STEPHEN HEMELT — Need for armed security in local healthcare industry is real
Published 12:08 am Saturday, June 10, 2023
Roy E. Alston said he and colleagues recognize healthcare has changed significantly over the last five, 10 and 20 years.
“Our patients, our associates expect us to provide a level of security consistent with what is happening in the communities that we serve,” he told me when talked this week.
“Unfortunately, the level of violence, the level of assaults and the things that are happening generally in society are spilling over into the hospitals. We just have to give our officers and our people the tools and skills necessary to address these challenges.”
Alston has worked for CHRISTUS Health the last five years and today serves as vice president of security and public safety.
CHRISTUS is holding a free training program next month that will earn finishers a Level III training certificate and the ability to work as an armed security guard in Texas.
The CHRISTUS training mirrors the state training.
CHRISTUS Health is fortunate enough, Alston said, to have a license to conduct the school.
“We have our own training academy, and we have facilities that can teach this course,” he said. “We use the exact curriculum from the state so the individual can pass the state licensing exam once this is over.”
During the course, CHRISTUS officials will also begin the conversation about what it is like to be an armed security officer in a healthcare setting.
That is different then being an armed security officer in a bank or office building, according to Alston.
“There is a specific skill set and a specific focus we have in the healthcare setting,” he said.
Alston added most of the individuals currently employed by CHRISTUS went through the Level III course on their own.
“We provide up to 40 hours of continuous training every year for our armed security officers across the board,” he said.
To register for the program, email email@example.com or call 409-710-9416.
Earlier this year nurse Keri Reeves, president of the Golden Triangle Emergency Nurses Association and director of Emergency Services and Education at The Medical Center of Southeast Texas, shared a story of being 38 weeks pregnant with her youngest son, when a patient became angry and violent.
The patient kicked her in the stomach and said he’d like to kill her.

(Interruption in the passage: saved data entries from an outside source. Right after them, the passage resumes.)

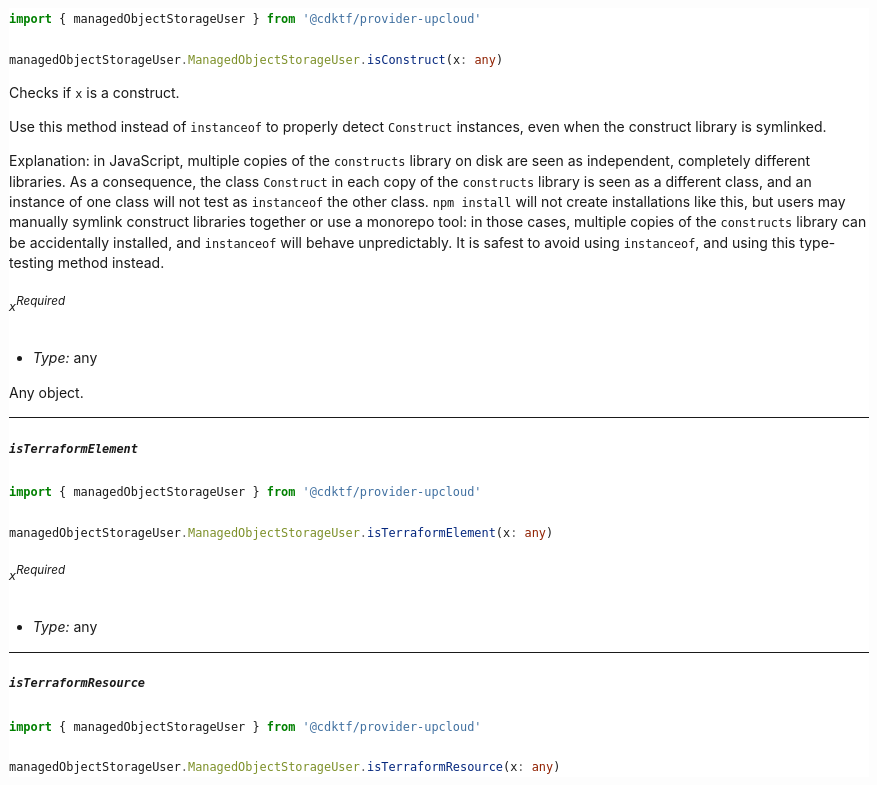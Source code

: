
 ```typescript
import { managedObjectStorageUser } from '@cdktf/provider-upcloud'

managedObjectStorageUser.ManagedObjectStorageUser.isConstruct(x: any)
```

Checks if `x` is a construct.

Use this method instead of `instanceof` to properly detect `Construct`
instances, even when the construct library is symlinked.

Explanation: in JavaScript, multiple copies of the `constructs` library on
disk are seen as independent, completely different libraries. As a
consequence, the class `Construct` in each copy of the `constructs` library
is seen as a different class, and an instance of one class will not test as
`instanceof` the other class. `npm install` will not create installations
like this, but users may manually symlink construct libraries together or
use a monorepo tool: in those cases, multiple copies of the `constructs`
library can be accidentally installed, and `instanceof` will behave
unpredictably. It is safest to avoid using `instanceof`, and using
this type-testing method instead.

###### `x`<sup>Required</sup> <a name="x" id="@cdktf/provider-upcloud.managedObjectStorageUser.ManagedObjectStorageUser.isConstruct.parameter.x"></a>

- *Type:* any

Any object.

---

##### `isTerraformElement` <a name="isTerraformElement" id="@cdktf/provider-upcloud.managedObjectStorageUser.ManagedObjectStorageUser.isTerraformElement"></a>

```typescript
import { managedObjectStorageUser } from '@cdktf/provider-upcloud'

managedObjectStorageUser.ManagedObjectStorageUser.isTerraformElement(x: any)
```

###### `x`<sup>Required</sup> <a name="x" id="@cdktf/provider-upcloud.managedObjectStorageUser.ManagedObjectStorageUser.isTerraformElement.parameter.x"></a>

- *Type:* any

---

##### `isTerraformResource` <a name="isTerraformResource" id="@cdktf/provider-upcloud.managedObjectStorageUser.ManagedObjectStorageUser.isTerraformResource"></a>

```typescript
import { managedObjectStorageUser } from '@cdktf/provider-upcloud'

managedObjectStorageUser.ManagedObjectStorageUser.isTerraformResource(x: any)
```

“We all have stories like that,” Reeves told a group of healthcare workers, law enforcement and media.
Violence against healthcare is an escalating issue. Last year there were 1,700 nurses assaulted each month, which equates to two per hour, she said.

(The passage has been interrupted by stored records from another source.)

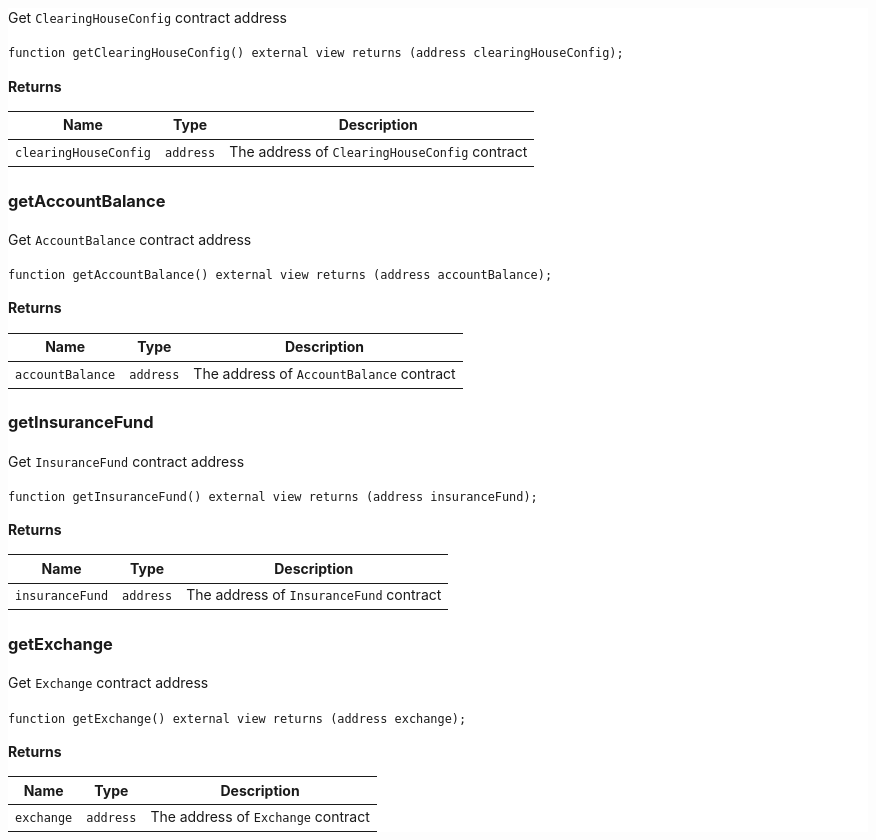 Get `ClearingHouseConfig` contract address


```solidity
function getClearingHouseConfig() external view returns (address clearingHouseConfig);
```
**Returns**

|Name|Type|Description|
|----|----|-----------|
|`clearingHouseConfig`|`address`|The address of `ClearingHouseConfig` contract|


### getAccountBalance

Get `AccountBalance` contract address


```solidity
function getAccountBalance() external view returns (address accountBalance);
```
**Returns**

|Name|Type|Description|
|----|----|-----------|
|`accountBalance`|`address`|The address of `AccountBalance` contract|


### getInsuranceFund

Get `InsuranceFund` contract address


```solidity
function getInsuranceFund() external view returns (address insuranceFund);
```
**Returns**

|Name|Type|Description|
|----|----|-----------|
|`insuranceFund`|`address`|The address of `InsuranceFund` contract|


### getExchange

Get `Exchange` contract address


```solidity
function getExchange() external view returns (address exchange);
```
**Returns**

|Name|Type|Description|
|----|----|-----------|
|`exchange`|`address`|The address of `Exchange` contract|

The nurses association is working to bring awareness to the violence with the backing of local law enforcement.
Reeves told of a healthcare worker who was working in front of a hospital when an upset family member of a patient tried to come into the facility to see their mother. At that time they were not allowed back and the worker was trying to calm the family member when they threatened to kill him.
These are the stories from our own community that highlight the need for security in all current and future healthcare facilities.
There is clearly a need in Southeast Texas, which makes our region of the country no different than the rest of the United States.
For those looking to make a difference in their hometowns and secure what could be a lifetime of employment, next month’s security training could answer two important needs.